▶ **Source texts of formatted documents**:
Content starts
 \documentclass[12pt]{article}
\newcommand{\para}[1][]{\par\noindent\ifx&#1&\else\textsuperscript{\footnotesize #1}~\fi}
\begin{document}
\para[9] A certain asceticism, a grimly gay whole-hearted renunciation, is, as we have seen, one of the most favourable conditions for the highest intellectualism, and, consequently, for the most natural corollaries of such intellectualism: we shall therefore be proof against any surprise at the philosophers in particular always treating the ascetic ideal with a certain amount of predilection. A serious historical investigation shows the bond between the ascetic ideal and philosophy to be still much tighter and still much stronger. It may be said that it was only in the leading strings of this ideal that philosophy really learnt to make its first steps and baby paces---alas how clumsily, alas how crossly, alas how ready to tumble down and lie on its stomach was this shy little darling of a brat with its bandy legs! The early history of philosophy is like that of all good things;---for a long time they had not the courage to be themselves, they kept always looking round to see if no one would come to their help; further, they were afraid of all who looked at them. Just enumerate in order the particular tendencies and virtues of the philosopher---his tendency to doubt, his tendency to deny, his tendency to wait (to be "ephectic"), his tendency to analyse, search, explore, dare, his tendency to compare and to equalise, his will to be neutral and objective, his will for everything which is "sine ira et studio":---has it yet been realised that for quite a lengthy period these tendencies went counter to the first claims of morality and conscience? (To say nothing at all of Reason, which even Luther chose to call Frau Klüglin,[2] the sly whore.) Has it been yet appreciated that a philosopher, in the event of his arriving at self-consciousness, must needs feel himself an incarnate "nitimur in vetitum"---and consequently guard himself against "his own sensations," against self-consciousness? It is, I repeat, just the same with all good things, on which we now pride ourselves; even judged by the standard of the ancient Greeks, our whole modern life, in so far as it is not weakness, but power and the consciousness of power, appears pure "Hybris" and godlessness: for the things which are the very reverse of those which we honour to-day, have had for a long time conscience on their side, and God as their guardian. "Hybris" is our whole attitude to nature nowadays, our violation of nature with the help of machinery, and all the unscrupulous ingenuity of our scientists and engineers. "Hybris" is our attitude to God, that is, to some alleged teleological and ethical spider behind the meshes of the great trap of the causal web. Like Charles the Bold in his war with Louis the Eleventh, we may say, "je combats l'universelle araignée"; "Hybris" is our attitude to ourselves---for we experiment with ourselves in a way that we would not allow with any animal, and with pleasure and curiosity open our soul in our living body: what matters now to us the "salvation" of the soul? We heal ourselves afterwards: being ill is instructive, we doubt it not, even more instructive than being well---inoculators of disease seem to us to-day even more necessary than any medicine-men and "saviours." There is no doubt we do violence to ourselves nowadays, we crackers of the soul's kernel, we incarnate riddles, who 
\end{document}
Content ends
Content starts
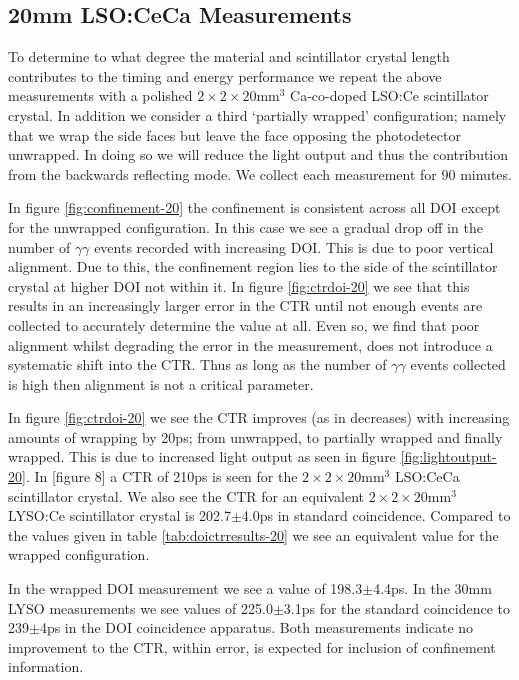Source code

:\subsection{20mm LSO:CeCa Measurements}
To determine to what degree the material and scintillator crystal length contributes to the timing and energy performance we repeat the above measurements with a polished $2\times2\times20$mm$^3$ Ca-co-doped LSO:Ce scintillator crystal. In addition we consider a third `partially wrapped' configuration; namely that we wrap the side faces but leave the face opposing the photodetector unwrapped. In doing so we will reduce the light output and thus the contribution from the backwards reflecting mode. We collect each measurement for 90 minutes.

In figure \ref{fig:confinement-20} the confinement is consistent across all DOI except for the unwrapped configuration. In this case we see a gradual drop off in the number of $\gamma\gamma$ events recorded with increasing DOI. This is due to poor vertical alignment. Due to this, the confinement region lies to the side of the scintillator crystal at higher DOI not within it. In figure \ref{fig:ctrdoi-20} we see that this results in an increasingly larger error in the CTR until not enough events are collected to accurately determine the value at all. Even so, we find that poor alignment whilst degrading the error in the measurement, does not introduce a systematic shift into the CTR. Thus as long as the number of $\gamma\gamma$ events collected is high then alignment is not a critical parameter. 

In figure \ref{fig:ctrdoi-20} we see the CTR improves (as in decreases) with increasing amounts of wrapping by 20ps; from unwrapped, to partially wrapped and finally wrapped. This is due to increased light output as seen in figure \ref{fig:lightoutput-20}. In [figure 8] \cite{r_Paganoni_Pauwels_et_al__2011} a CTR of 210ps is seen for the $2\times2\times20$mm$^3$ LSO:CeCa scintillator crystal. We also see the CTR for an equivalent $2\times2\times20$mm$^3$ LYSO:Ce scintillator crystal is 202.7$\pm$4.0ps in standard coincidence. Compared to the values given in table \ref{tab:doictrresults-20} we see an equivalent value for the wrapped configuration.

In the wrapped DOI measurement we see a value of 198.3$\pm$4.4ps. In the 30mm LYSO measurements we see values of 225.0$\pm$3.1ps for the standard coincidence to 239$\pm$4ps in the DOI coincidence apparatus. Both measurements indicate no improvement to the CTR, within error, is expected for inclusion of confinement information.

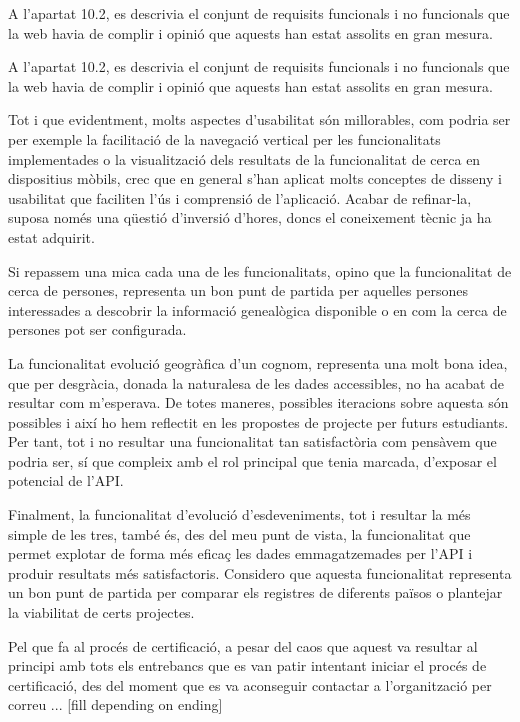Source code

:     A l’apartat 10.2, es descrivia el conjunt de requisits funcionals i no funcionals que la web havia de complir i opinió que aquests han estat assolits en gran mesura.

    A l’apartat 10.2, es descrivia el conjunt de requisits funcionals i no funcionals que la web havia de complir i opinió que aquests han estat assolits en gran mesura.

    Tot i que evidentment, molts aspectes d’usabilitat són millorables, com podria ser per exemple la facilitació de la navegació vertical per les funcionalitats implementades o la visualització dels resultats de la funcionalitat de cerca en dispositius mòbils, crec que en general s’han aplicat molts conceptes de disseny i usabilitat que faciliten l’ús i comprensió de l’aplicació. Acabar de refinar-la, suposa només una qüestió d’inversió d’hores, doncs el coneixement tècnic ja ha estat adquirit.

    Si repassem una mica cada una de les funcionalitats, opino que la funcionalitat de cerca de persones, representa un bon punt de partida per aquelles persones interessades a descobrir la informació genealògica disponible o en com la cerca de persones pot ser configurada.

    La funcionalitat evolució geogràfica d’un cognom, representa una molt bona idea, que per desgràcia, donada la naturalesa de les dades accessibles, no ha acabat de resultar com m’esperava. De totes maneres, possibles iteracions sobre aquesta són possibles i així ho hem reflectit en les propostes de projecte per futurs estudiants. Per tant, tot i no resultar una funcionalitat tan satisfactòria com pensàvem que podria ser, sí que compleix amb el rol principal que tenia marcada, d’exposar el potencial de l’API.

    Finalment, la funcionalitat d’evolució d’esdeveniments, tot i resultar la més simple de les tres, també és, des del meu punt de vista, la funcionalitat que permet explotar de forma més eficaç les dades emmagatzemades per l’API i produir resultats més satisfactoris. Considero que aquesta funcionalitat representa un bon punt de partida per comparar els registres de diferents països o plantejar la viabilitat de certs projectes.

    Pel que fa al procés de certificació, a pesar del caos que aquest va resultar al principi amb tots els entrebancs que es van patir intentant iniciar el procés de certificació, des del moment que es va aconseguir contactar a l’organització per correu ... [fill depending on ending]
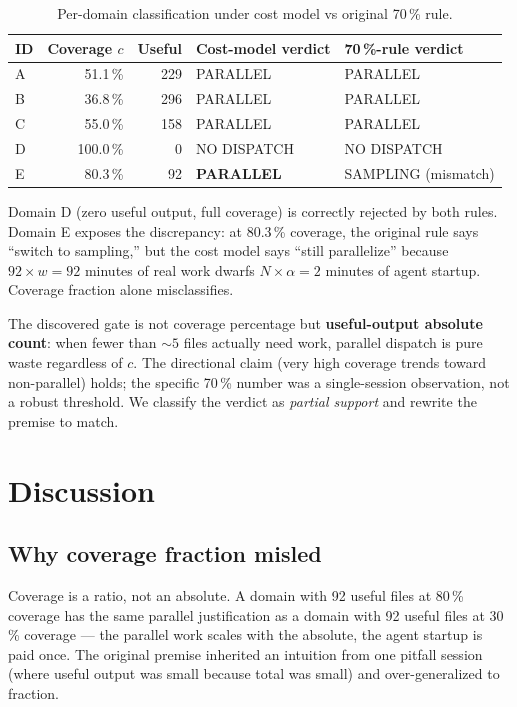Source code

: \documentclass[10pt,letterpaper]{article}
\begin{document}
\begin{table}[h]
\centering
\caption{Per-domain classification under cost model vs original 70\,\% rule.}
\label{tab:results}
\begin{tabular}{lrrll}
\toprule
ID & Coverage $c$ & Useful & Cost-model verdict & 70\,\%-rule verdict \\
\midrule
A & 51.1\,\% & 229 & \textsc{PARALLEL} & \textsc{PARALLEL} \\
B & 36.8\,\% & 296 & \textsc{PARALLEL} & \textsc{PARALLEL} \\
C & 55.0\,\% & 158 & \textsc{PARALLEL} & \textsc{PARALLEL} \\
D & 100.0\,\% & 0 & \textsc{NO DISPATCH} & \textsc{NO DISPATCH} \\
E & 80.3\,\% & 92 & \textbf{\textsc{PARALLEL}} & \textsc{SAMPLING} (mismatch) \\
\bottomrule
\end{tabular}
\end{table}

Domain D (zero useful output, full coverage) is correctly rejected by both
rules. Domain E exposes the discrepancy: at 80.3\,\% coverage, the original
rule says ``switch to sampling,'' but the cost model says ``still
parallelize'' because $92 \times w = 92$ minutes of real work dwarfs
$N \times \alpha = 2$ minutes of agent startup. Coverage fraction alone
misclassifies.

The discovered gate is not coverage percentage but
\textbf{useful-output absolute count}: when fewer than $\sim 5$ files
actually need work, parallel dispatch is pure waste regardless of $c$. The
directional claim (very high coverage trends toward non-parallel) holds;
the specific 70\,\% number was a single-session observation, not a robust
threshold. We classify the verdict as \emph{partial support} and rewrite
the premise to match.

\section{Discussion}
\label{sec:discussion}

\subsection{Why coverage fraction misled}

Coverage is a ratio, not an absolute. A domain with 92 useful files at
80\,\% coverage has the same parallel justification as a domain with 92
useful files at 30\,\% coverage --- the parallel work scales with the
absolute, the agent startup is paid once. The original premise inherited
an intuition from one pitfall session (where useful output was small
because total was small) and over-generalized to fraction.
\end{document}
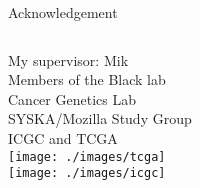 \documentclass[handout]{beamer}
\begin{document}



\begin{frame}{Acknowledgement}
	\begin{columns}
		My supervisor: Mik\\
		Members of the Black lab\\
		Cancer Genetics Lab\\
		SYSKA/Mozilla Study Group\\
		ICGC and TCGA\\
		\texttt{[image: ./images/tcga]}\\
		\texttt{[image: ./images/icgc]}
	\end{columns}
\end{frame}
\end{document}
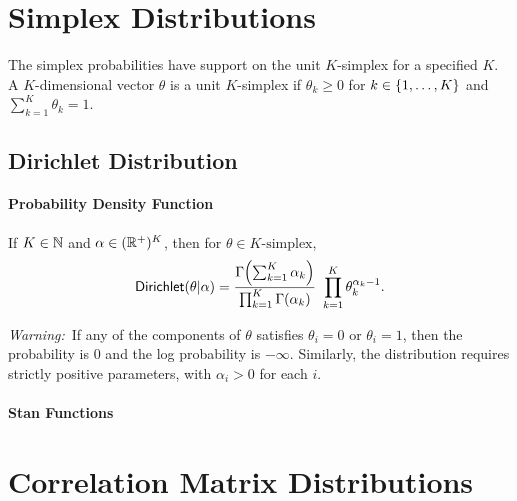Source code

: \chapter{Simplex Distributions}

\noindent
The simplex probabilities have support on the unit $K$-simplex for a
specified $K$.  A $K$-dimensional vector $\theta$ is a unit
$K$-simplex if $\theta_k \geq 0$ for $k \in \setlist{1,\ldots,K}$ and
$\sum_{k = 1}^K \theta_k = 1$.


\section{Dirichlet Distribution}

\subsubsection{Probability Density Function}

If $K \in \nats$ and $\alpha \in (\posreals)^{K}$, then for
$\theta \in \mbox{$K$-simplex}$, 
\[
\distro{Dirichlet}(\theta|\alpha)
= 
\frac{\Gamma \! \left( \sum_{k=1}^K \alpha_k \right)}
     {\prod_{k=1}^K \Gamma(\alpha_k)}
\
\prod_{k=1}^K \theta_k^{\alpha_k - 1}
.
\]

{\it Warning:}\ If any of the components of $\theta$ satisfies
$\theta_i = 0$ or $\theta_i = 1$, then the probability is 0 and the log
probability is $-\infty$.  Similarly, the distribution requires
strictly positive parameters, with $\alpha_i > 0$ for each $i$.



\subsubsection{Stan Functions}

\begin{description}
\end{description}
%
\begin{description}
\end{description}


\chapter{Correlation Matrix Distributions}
Content ends
▶ **The task**: From the records above, transcribe only the stretch from the line with "the wrapped configuration." through the line with "Si repassem una", keeping both ends. Omit pictures.

▶ **Response area**:
In figure \ref{fig:ctrdoi-20} we see the CTR improves (as in decreases) with increasing amounts of wrapping by 20ps; from unwrapped, to partially wrapped and finally wrapped. This is due to increased light output as seen in figure \ref{fig:lightoutput-20}. In [figure 8] \cite{r_Paganoni_Pauwels_et_al__2011} a CTR of 210ps is seen for the $2\times2\times20$mm$^3$ LSO:CeCa scintillator crystal. We also see the CTR for an equivalent $2\times2\times20$mm$^3$ LYSO:Ce scintillator crystal is 202.7$\pm$4.0ps in standard coincidence. Compared to the values given in table \ref{tab:doictrresults-20} we see an equivalent value for the wrapped configuration.

In the wrapped DOI measurement we see a value of 198.3$\pm$4.4ps. In the 30mm LYSO measurements we see values of 225.0$\pm$3.1ps for the standard coincidence to 239$\pm$4ps in the DOI coincidence apparatus. Both measurements indicate no improvement to the CTR, within error, is expected for inclusion of confinement information.

Source code

:     A l’apartat 10.2, es descrivia el conjunt de requisits funcionals i no funcionals que la web havia de complir i opinió que aquests han estat assolits en gran mesura.

    A l’apartat 10.2, es descrivia el conjunt de requisits funcionals i no funcionals que la web havia de complir i opinió que aquests han estat assolits en gran mesura.

    Tot i que evidentment, molts aspectes d’usabilitat són millorables, com podria ser per exemple la facilitació de la navegació vertical per les funcionalitats implementades o la visualització dels resultats de la funcionalitat de cerca en dispositius mòbils, crec que en general s’han aplicat molts conceptes de disseny i usabilitat que faciliten l’ús i comprensió de l’aplicació. Acabar de refinar-la, suposa només una qüestió d’inversió d’hores, doncs el coneixement tècnic ja ha estat adquirit.

    Si repassem una mica cada una de les funcionalitats, opino que la funcionalitat de cerca de persones, representa un bon punt de partida per aquelles persones interessades a descobrir la informació genealògica disponible o en com la cerca de persones pot ser configurada.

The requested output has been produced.